L'attenzione si focalizza sui giovani, dalla chiusura delle discoteche alla prossima apertura delle scuole, il Governo si trova a gestire una situazione complicata sotto diversi punti di vista, partendo dalla ripresa delle lezioni che il ministro Azzolina definisce una priorità assoluta per il Governo. Nelle prossime ore tornerà a riunirsi il comitato tecnico scientifico che sarà chiamato a fare un punto sulle misure in vista del rientro a scuola. Due i temi sul tavolo, l'uso della mascherine in aula e le indicazioni necessarie per la gestione di eventuali casi di Covid. Aprire per poi dover richiudere, una delle ipotesi più temute. I presidi poi fanno muro contro la data del 14 settembre, in mancanza delle condizioni necessarie previste dal governo, avvertono, occorre introdurre lo scudo penale per evitare l'accusa di contagio colposo ai danni dei dirigenti scolastici. Il viceministro della salute Sileri apre a questa possibilità.

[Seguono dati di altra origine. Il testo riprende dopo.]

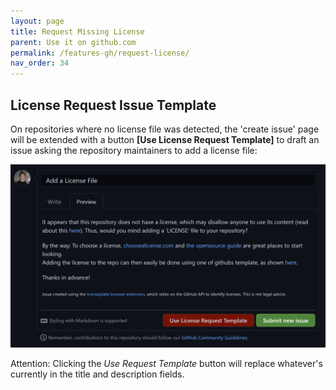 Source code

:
 ```yaml
---
layout: page
title: Request Missing License
parent: Use it on github.com
permalink: /features-gh/request-license/
nav_order: 34
---
```


## License Request Issue Template

On repositories where no license file was detected, 
the 'create issue' page will be extended with a button 
**[Use License Request Template]**
to draft an issue asking the repository maintainers 
to add a license file:

<!-- TODO Once images are taken on logged in users, take this image automatically -->
![](./../../images/no-license-issue.PNG)


Attention: Clicking the *Use Request Template* button will replace whatever's 
currently in the title and description fields.
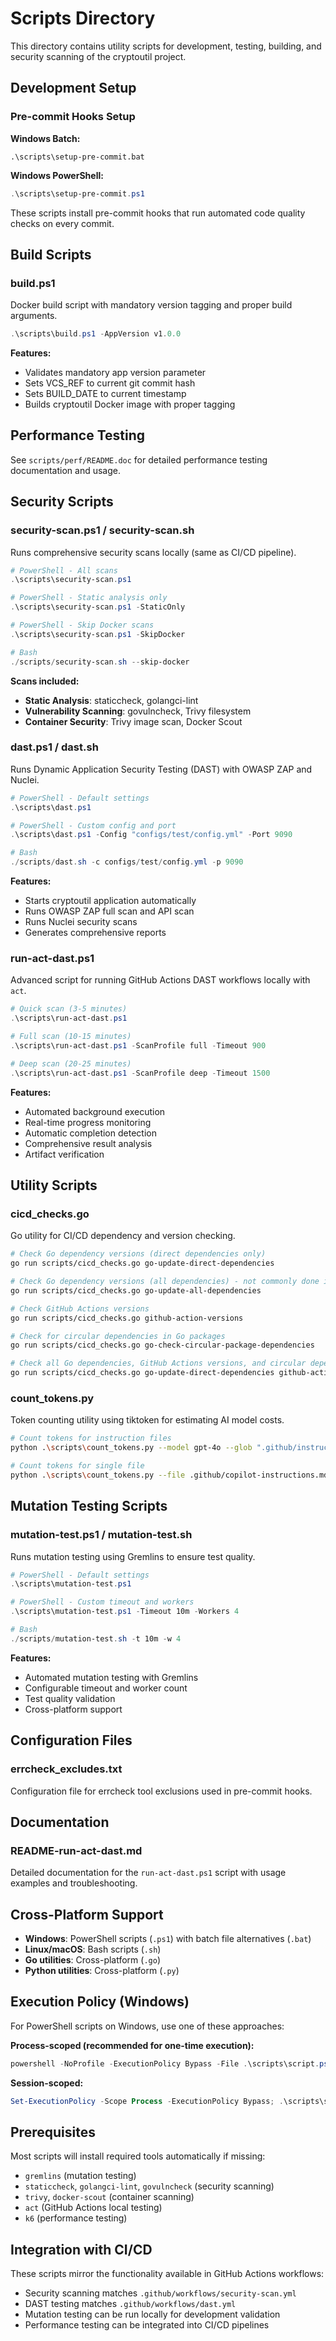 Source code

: # Scripts Directory

This directory contains utility scripts for development, testing, building, and security scanning of the cryptoutil project.

## Development Setup

### Pre-commit Hooks Setup

**Windows Batch:**
```batch
.\scripts\setup-pre-commit.bat
```

**Windows PowerShell:**
```powershell
.\scripts\setup-pre-commit.ps1
```

These scripts install pre-commit hooks that run automated code quality checks on every commit.

## Build Scripts

### build.ps1

Docker build script with mandatory version tagging and proper build arguments.

```powershell
.\scripts\build.ps1 -AppVersion v1.0.0
```

**Features:**
- Validates mandatory app version parameter
- Sets VCS_REF to current git commit hash
- Sets BUILD_DATE to current timestamp
- Builds cryptoutil Docker image with proper tagging

## Performance Testing

See `scripts/perf/README.doc` for detailed performance testing documentation and usage.

## Security Scripts

### security-scan.ps1 / security-scan.sh

Runs comprehensive security scans locally (same as CI/CD pipeline).

```powershell
# PowerShell - All scans
.\scripts\security-scan.ps1

# PowerShell - Static analysis only
.\scripts\security-scan.ps1 -StaticOnly

# PowerShell - Skip Docker scans
.\scripts\security-scan.ps1 -SkipDocker

# Bash
./scripts/security-scan.sh --skip-docker
```

**Scans included:**
- **Static Analysis**: staticcheck, golangci-lint
- **Vulnerability Scanning**: govulncheck, Trivy filesystem
- **Container Security**: Trivy image scan, Docker Scout

### dast.ps1 / dast.sh

Runs Dynamic Application Security Testing (DAST) with OWASP ZAP and Nuclei.

```powershell
# PowerShell - Default settings
.\scripts\dast.ps1

# PowerShell - Custom config and port
.\scripts\dast.ps1 -Config "configs/test/config.yml" -Port 9090

# Bash
./scripts/dast.sh -c configs/test/config.yml -p 9090
```

**Features:**
- Starts cryptoutil application automatically
- Runs OWASP ZAP full scan and API scan
- Runs Nuclei security scans
- Generates comprehensive reports

### run-act-dast.ps1

Advanced script for running GitHub Actions DAST workflows locally with `act`.

```powershell
# Quick scan (3-5 minutes)
.\scripts\run-act-dast.ps1

# Full scan (10-15 minutes)
.\scripts\run-act-dast.ps1 -ScanProfile full -Timeout 900

# Deep scan (20-25 minutes)
.\scripts\run-act-dast.ps1 -ScanProfile deep -Timeout 1500
```

**Features:**
- Automated background execution
- Real-time progress monitoring
- Automatic completion detection
- Comprehensive result analysis
- Artifact verification

## Utility Scripts

### cicd_checks.go

Go utility for CI/CD dependency and version checking.

```bash
# Check Go dependency versions (direct dependencies only)
go run scripts/cicd_checks.go go-update-direct-dependencies

# Check Go dependency versions (all dependencies) - not commonly done in Go, but util supports it
go run scripts/cicd_checks.go go-update-all-dependencies

# Check GitHub Actions versions
go run scripts/cicd_checks.go github-action-versions

# Check for circular dependencies in Go packages
go run scripts/cicd_checks.go go-check-circular-package-dependencies

# Check all Go dependencies, GitHub Actions versions, and circular dependencies in a single invocation
go run scripts/cicd_checks.go go-update-direct-dependencies github-action-versions go-check-circular-package-dependencies
```

### count_tokens.py

Token counting utility using tiktoken for estimating AI model costs.

```bash
# Count tokens for instruction files
python .\scripts\count_tokens.py --model gpt-4o --glob ".github/instructions/*.md" --as-message system

# Count tokens for single file
python .\scripts\count_tokens.py --file .github/copilot-instructions.md --as-message none --model gpt-4o
```

## Mutation Testing Scripts

### mutation-test.ps1 / mutation-test.sh

Runs mutation testing using Gremlins to ensure test quality.

```powershell
# PowerShell - Default settings
.\scripts\mutation-test.ps1

# PowerShell - Custom timeout and workers
.\scripts\mutation-test.ps1 -Timeout 10m -Workers 4

# Bash
./scripts/mutation-test.sh -t 10m -w 4
```

**Features:**
- Automated mutation testing with Gremlins
- Configurable timeout and worker count
- Test quality validation
- Cross-platform support

## Configuration Files

### errcheck_excludes.txt

Configuration file for errcheck tool exclusions used in pre-commit hooks.

## Documentation

### README-run-act-dast.md

Detailed documentation for the `run-act-dast.ps1` script with usage examples and troubleshooting.

## Cross-Platform Support

- **Windows**: PowerShell scripts (`.ps1`) with batch file alternatives (`.bat`)
- **Linux/macOS**: Bash scripts (`.sh`)
- **Go utilities**: Cross-platform (`.go`)
- **Python utilities**: Cross-platform (`.py`)

## Execution Policy (Windows)

For PowerShell scripts on Windows, use one of these approaches:

**Process-scoped (recommended for one-time execution):**
```powershell
powershell -NoProfile -ExecutionPolicy Bypass -File .\scripts\script.ps1
```

**Session-scoped:**
```powershell
Set-ExecutionPolicy -Scope Process -ExecutionPolicy Bypass; .\scripts\script.ps1
```

## Prerequisites

Most scripts will install required tools automatically if missing:
- `gremlins` (mutation testing)
- `staticcheck`, `golangci-lint`, `govulncheck` (security scanning)
- `trivy`, `docker-scout` (container scanning)
- `act` (GitHub Actions local testing)
- `k6` (performance testing)

## Integration with CI/CD

These scripts mirror the functionality available in GitHub Actions workflows:
- Security scanning matches `.github/workflows/security-scan.yml`
- DAST testing matches `.github/workflows/dast.yml`
- Mutation testing can be run locally for development validation
- Performance testing can be integrated into CI/CD pipelines
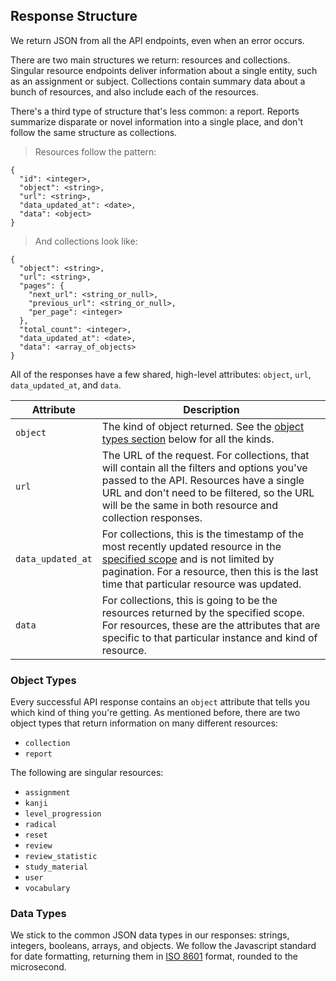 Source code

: ## Response Structure

We return JSON from all the API endpoints, even when an error occurs.

There are two main structures we return: resources and collections. Singular resource endpoints deliver information about a single entity, such as an assignment or subject. Collections contain summary data about a bunch of resources, and also include each of the resources.

There's a third type of structure that's less common: a report. Reports summarize disparate or novel information into a single place, and don't follow the same structure as collections.

> Resources follow the pattern:

```
{
  "id": <integer>,
  "object": <string>,
  "url": <string>,
  "data_updated_at": <date>,
  "data": <object>
}
```

> And collections look like:

```
{
  "object": <string>,
  "url": <string>,
  "pages": {
    "next_url": <string_or_null>,
    "previous_url": <string_or_null>,
    "per_page": <integer>
  },
  "total_count": <integer>,
  "data_updated_at": <date>,
  "data": <array_of_objects>
}
```

All of the responses have a few shared, high-level attributes: `object`, `url`, `data_updated_at`, and `data`.

Attribute | Description
--------- | -----------
`object` | The kind of object returned. See the [object types section](#object-types) below for all the kinds.
`url` | The URL of the request. For collections, that will contain all the filters and options you've passed to the API. Resources have a single URL and don't need to be filtered, so the URL will be the same in both resource and collection responses.
`data_updated_at` | For collections, this is the timestamp of the most recently updated resource in the [specified scope](#filters) and is not limited by pagination. For a resource, then this is the last time that particular resource was updated.
`data` | For collections, this is going to be the resources returned by the specified scope. For resources, these are the attributes that are specific to that particular instance and kind of resource.


### Object Types

Every successful API response contains an `object` attribute that tells you which kind of thing you're getting. As mentioned before, there are two object types that return information on many different resources:

* `collection`
* `report`

The following are singular resources:

* `assignment`
* `kanji`
* `level_progression`
* `radical`
* `reset`
* `review`
* `review_statistic`
* `study_material`
* `user`
* `vocabulary`


### Data Types

We stick to the common JSON data types in our responses: strings, integers, booleans, arrays, and objects. We follow the Javascript standard for date formatting, returning them in [ISO 8601](https://xkcd.com/1179/) format, rounded to the microsecond.
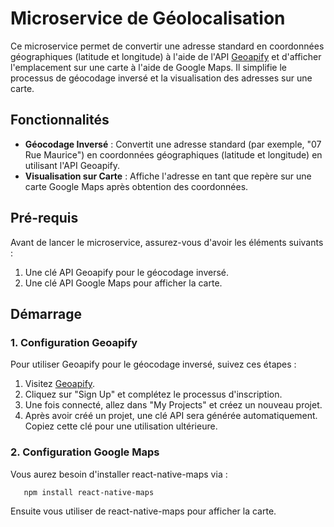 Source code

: # Microservice de Géolocalisation

Ce microservice permet de convertir une adresse standard en coordonnées géographiques (latitude et longitude) à l'aide de l'API [Geoapify](https://www.geoapify.com) et d'afficher l'emplacement sur une carte à l'aide de Google Maps. Il simplifie le processus de géocodage inversé et la visualisation des adresses sur une carte.

## Fonctionnalités

- **Géocodage Inversé** : Convertit une adresse standard (par exemple, "07 Rue Maurice") en coordonnées géographiques (latitude et longitude) en utilisant l'API Geoapify.
- **Visualisation sur Carte** : Affiche l'adresse en tant que repère sur une carte Google Maps après obtention des coordonnées.

## Pré-requis

Avant de lancer le microservice, assurez-vous d'avoir les éléments suivants :

1. Une clé API Geoapify pour le géocodage inversé.
2. Une clé API Google Maps pour afficher la carte.

## Démarrage

### 1. Configuration Geoapify

Pour utiliser Geoapify pour le géocodage inversé, suivez ces étapes :

1. Visitez [Geoapify](https://www.geoapify.com).
2. Cliquez sur "Sign Up" et complétez le processus d'inscription.
3. Une fois connecté, allez dans "My Projects" et créez un nouveau projet.
4. Après avoir créé un projet, une clé API sera générée automatiquement. Copiez cette clé pour une utilisation ultérieure.

### 2. Configuration Google Maps

Vous aurez besoin d'installer react-native-maps via :   
 ```bash
    npm install react-native-maps
  ```
Ensuite vous utiliser <MapView> de react-native-maps pour afficher la carte. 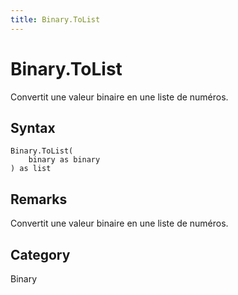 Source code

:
 ```yaml
---
title: Binary.ToList
---
```


# Binary.ToList


Convertit une valeur binaire en une liste de numéros.


## Syntax

```powerquery
Binary.ToList(
    binary as binary
) as list
```


## Remarks

Convertit une valeur binaire en une liste de numéros.



## Category
Binary
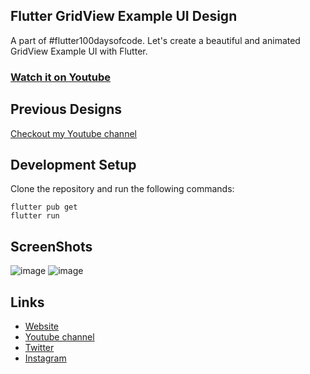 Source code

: ## Flutter GridView Example UI Design

A part of #flutter100daysofcode. Let's create a beautiful and animated GridView Example UI with Flutter.

### [Watch it on Youtube](https://youtu.be/sEXekxd_IdM)

## Previous Designs
[Checkout my Youtube channel](https://youtube.com/afgprogrammer)


## Development Setup
Clone the repository and run the following commands:
```
flutter pub get
flutter run
```

## ScreenShots

![image](https://github.com/user-attachments/assets/f9ad4284-bf44-41da-81d0-93fe0d7af463)
![image](https://github.com/user-attachments/assets/76b960a3-f32e-4697-a8e9-535014a23703)



## Links

* [Website](https://afgprogrammer.com)
* [Youtube channel](https://youtube.com/afgprogrammer)
* [Twitter](https://twitter.com/afgprogrammer)
* [Instagram](https://instagram.com/afgprogrammer)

A mio avviso ne più, ne meno di quella che è la responsabilità per il personale sanitario che ha combattuto il covid, per il quale vi è stata tanta discussione alcuni mesi fa e ora un po' si è spenta questa problematica, io spero che a settembre, ottobre si ricominci a discutere di questo, però è chiaro che, a mio avviso, dovrà esserci uno sgravio di responsabilità per quanto riguarda quelli che ha il personale scolastico. Dalle opposizioni unanime le critiche all'esecutivo, il centrodestra compatto boccia in toto le decisioni finora prese dal Governo. Prima bisognava avere il 20% di aule in più, 80000 nuove assunzioni, 3 milioni di banchi, la responsabilità è dei presidi, non è dei presidi, le nuove scuole le devono trovare i comuni, non le devono trovare i comuni andremo nei parchi, negli zoo abbandonati, nei teatri non utilizzati a fare scuole. Ma le sembra un atteggiamento da, come dire, ministro e Governo serio? Altro nodo, quello delle discoteche. La chiusura repentina dei locali da ballo ha visto la reazione dei gestori che sono andati immediatamente allo scontro con il Governo, facendo ricorso al Tar del Lazio. Tra le ipotesi di protesta anche una possibile class action, si parla di circa 4 miliardi persi, soldi che i proprietari dei locali vorrebbero al più presto recuperare. Il Governo ha promesso aiuti importanti, ma mantiene il punto, lo stop alle danze e l'obbligo di mascherine nelle ore notturne, rimangono scelte necessarie.